Saved data entries
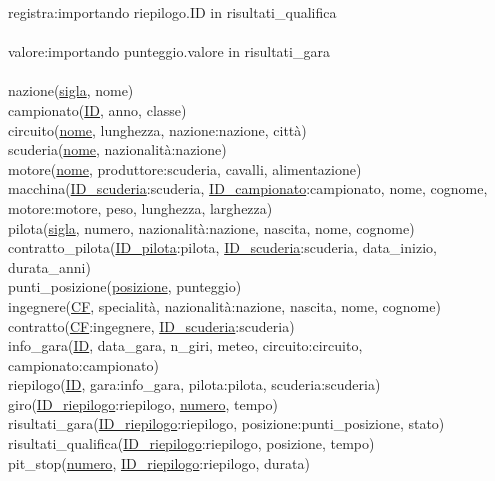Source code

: \documentclass[a4paper,12pt]{report}
\begin{document}
			registra:\tab				importando riepilogo.ID in risultati\_qualifica\\\\
			valore:\tab					importando punteggio.valore in risultati\_gara\\\\
			nazione(\underline{sigla}, nome)\\
			campionato(\underline{ID}, anno, classe)\\
			circuito(\underline{nome}, lunghezza, nazione:nazione, città)\\
			scuderia(\underline{nome}, nazionalità:nazione)\\
			motore(\underline{nome}, produttore:scuderia, cavalli, alimentazione)\\
			macchina(\underline{ID\_scuderia}:scuderia, \underline{ID\_campionato}:campionato, nome, cognome,
			\tab\tab motore:motore, peso, lunghezza, larghezza)\\
			pilota(\underline{sigla}, numero, nazionalità:nazione, nascita, nome, cognome)\\
			contratto\_pilota(\underline{ID\_pilota}:pilota, \underline{ID\_scuderia}:scuderia, data\_inizio, durata\_anni)\\
			punti\_posizione(\underline{posizione}, punteggio)\\
			ingegnere(\underline{CF}, specialità, nazionalità:nazione, nascita, nome, cognome)\\
			contratto(\underline{CF}:ingegnere, \underline{ID\_scuderia}:scuderia)\\
			info\_gara(\underline{ID}, data\_gara, n\_giri, meteo, circuito:circuito, campionato:campionato)\\
			riepilogo(\underline{ID}, gara:info\_gara, pilota:pilota, scuderia:scuderia)\\
			giro(\underline{ID\_riepilogo}:riepilogo, \underline{numero}, tempo)\\
			risultati\_gara(\underline{ID\_riepilogo}:riepilogo, posizione:punti\_posizione, stato)\\
			risultati\_qualifica(\underline{ID\_riepilogo}:riepilogo, posizione, tempo)\\
			pit\_stop(\underline{numero}, \underline{ID\_riepilogo}:riepilogo, durata)\\
\end{document}
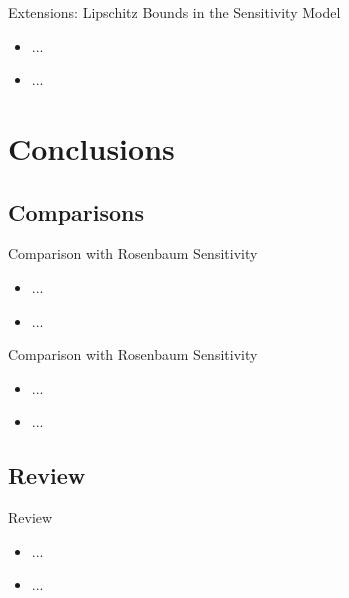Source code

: \documentclass{beamer}
\begin{document}
\begin{frame}{Extensions: Lipschitz Bounds in the Sensitivity Model}

\begin{itemize}
  \itemsep12pt
  \item ...
  \item ...
\end{itemize}

\end{frame}

\section{Conclusions}
\subsection{Comparisons}

\begin{frame}{Comparison with Rosenbaum Sensitivity}

\begin{itemize}
  \itemsep12pt
  \item ...
  \item ...
\end{itemize}

\end{frame}


\begin{frame}{Comparison with Rosenbaum Sensitivity}

\begin{itemize}
  \itemsep12pt
  \item ...
  \item ...
\end{itemize}

\end{frame}

\subsection{Review}

\begin{frame}{Review}

\begin{itemize}
  \itemsep12pt
  \item ...
  \item ...
\end{itemize}

\end{frame}
\end{document}
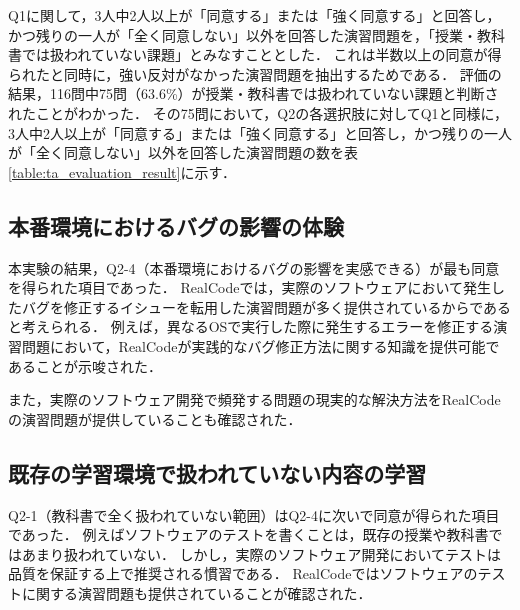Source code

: Q1に関して，3人中2人以上が「同意する」または「強く同意する」と回答し，かつ残りの一人が「全く同意しない」以外を回答した演習問題を，「授業・教科書では扱われていない課題」とみなすこととした．
これは半数以上の同意が得られたと同時に，強い反対がなかった演習問題を抽出するためである．
評価の結果，116問中75問（63.6\%）が授業・教科書では扱われていない課題と判断されたことがわかった．
その75問において，Q2の各選択肢に対してQ1と同様に，3人中2人以上が「同意する」または「強く同意する」と回答し，かつ残りの一人が「全く同意しない」以外を回答した演習問題の数を表\ref{table:ta_evaluation_result}に示す．

\subsection*{本番環境におけるバグの影響の体験}

本実験の結果，Q2-4（本番環境におけるバグの影響を実感できる）が最も同意を得られた項目であった．
RealCodeでは，実際のソフトウェアにおいて発生したバグを修正するイシューを転用した演習問題が多く提供されているからであると考えられる．
例えば，異なるOSで実行した際に発生するエラーを修正する演習問題において，RealCodeが実践的なバグ修正方法に関する知識を提供可能であることが示唆された．


また，実際のソフトウェア開発で頻発する問題の現実的な解決方法をRealCodeの演習問題が提供していることも確認された．




\subsection*{既存の学習環境で扱われていない内容の学習}

Q2-1（教科書で全く扱われていない範囲）はQ2-4に次いで同意が得られた項目であった．
例えばソフトウェアのテストを書くことは，既存の授業や教科書ではあまり扱われていない．
しかし，実際のソフトウェア開発においてテストは品質を保証する上で推奨される慣習である．
RealCodeではソフトウェアのテストに関する演習問題も提供されていることが確認された．


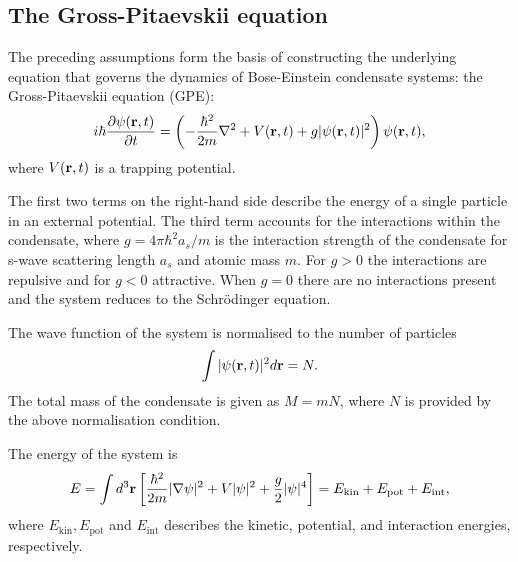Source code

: \subsection{The Gross-Pitaevskii equation}
The preceding assumptions form the basis of constructing the underlying equation
that governs the dynamics of Bose-Einstein condensate systems: the
Gross-Pitaevskii equation (GPE):
\begin{equation}\label{eq: scalar-GPE}
    i\hbar \pdv{\psi(\vb{r}, t)}{t} = \left(-\frac{\hbar^2}{2m}\nabla^2
    + V(\vb{r}, t) +g|\psi(\vb{r}, t)|^2\right)\psi(\vb{r}, t),
\end{equation}
where \(V(\vb{r}, t)\) is a trapping potential.

The first two terms on the right-hand side describe the energy of a single
particle in an external potential.
The third term accounts for the interactions within the condensate, where
\(g=4\pi \hbar^2a_s/m\) is the interaction strength of the condensate for
s-wave scattering length \(a_s\) and atomic mass \(m\).
For \(g>0\) the interactions are repulsive and for \(g < 0\) attractive.
When \(g=0\) there are no interactions present and the system reduces to the
Schr\"{o}dinger equation.

The wave function of the system is normalised to the number of particles
\begin{equation}
    \int |\psi(\vb{r}, t)|^2 d\vb{r} = N.
\end{equation}
The total mass of the condensate is given as \(M=mN\), where \(N\) is provided
by the above normalisation condition.

The energy of the system is
\begin{equation}
    E = \int d^3\vb{r} \left[\frac{\hbar^2}{2m}|\nabla\psi|^2
    + V|\psi|^2 + \frac{g}{2}|\psi|^4\right]
    = E_\mathrm{kin} + E_\mathrm{pot} + E_\mathrm{int},
\end{equation}
where \(E_\mathrm{kin}, E_\mathrm{pot}\) and \(E_\mathrm{int}\) describes the
kinetic, potential, and interaction energies, respectively.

REQUIRED ACTION> For each line above that includes the word "circuito", make a copy of that line.

RESPONSE TO THIS EXERCISE>
			circuito(\underline{nome}, lunghezza, nazione:nazione, città)\\
			info\_gara(\underline{ID}, data\_gara, n\_giri, meteo, circuito:circuito, campionato:campionato)\\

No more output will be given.